_What the task asks:_ Read through the records below and copy each line that uses the word "equation".

(Beginning of Supplied data)

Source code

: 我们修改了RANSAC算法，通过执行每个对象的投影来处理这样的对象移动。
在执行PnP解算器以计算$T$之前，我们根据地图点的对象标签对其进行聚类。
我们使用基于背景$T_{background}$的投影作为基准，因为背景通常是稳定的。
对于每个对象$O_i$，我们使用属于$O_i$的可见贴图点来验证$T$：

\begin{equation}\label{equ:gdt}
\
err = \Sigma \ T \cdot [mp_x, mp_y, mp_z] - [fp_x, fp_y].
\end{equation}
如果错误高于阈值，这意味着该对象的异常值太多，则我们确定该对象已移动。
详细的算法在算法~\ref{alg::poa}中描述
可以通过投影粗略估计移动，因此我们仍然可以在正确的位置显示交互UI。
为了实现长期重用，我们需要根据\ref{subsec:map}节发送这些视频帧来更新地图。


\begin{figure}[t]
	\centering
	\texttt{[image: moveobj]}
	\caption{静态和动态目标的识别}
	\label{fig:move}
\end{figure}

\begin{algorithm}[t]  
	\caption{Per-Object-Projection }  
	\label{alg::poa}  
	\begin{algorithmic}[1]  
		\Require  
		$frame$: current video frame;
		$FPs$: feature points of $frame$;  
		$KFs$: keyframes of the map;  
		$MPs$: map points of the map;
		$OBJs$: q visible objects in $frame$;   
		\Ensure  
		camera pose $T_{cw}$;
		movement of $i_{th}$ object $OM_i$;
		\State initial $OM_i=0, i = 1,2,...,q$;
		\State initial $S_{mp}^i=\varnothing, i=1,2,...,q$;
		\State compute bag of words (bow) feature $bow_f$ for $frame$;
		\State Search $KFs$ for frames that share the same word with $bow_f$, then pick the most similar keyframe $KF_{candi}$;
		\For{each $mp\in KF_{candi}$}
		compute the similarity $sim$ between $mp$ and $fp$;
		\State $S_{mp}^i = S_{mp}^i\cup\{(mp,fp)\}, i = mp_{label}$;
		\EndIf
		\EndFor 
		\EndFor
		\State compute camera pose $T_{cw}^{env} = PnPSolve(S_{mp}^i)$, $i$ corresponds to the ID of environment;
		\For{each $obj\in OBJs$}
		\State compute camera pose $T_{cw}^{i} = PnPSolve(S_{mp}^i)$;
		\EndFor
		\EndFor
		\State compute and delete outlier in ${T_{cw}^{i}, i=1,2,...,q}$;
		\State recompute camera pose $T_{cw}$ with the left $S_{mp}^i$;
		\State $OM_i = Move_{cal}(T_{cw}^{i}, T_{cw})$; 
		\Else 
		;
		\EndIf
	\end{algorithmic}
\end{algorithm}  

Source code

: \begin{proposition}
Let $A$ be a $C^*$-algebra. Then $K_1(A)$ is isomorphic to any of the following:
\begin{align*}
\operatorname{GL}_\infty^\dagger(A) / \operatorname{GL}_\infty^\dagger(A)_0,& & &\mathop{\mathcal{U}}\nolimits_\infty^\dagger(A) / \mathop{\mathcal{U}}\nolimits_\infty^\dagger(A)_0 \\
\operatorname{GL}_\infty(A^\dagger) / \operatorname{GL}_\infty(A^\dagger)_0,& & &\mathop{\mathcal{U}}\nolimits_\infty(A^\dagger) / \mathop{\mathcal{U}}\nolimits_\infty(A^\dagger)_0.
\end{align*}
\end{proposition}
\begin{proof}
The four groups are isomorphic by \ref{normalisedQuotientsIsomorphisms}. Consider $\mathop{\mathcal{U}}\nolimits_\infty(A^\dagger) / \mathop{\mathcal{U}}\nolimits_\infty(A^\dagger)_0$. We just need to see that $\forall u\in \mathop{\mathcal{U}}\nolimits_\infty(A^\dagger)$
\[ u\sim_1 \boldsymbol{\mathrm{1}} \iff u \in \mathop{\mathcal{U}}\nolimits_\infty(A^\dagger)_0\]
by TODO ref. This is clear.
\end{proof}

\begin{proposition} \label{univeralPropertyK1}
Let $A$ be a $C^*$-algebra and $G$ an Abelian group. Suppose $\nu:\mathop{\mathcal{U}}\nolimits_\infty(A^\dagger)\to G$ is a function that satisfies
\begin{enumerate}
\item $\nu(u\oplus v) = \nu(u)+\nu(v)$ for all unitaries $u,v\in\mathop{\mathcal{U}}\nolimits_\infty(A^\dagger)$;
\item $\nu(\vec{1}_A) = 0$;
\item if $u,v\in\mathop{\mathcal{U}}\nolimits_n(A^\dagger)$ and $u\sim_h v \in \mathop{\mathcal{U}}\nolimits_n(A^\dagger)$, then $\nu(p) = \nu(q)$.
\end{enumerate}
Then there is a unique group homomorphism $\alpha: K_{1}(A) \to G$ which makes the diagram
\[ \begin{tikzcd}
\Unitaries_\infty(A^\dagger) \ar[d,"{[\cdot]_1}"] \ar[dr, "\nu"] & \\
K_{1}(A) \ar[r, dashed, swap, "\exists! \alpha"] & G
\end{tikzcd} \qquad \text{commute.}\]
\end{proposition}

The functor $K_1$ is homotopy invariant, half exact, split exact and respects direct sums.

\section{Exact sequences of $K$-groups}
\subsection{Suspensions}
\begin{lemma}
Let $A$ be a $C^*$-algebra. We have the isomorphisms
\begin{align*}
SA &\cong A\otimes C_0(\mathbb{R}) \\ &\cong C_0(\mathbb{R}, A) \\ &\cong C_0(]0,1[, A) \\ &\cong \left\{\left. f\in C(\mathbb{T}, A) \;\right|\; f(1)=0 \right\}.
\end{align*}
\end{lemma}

(End of Supplied data)

_Response to this task:_
\begin{equation}\label{equ:gdt}
\end{equation}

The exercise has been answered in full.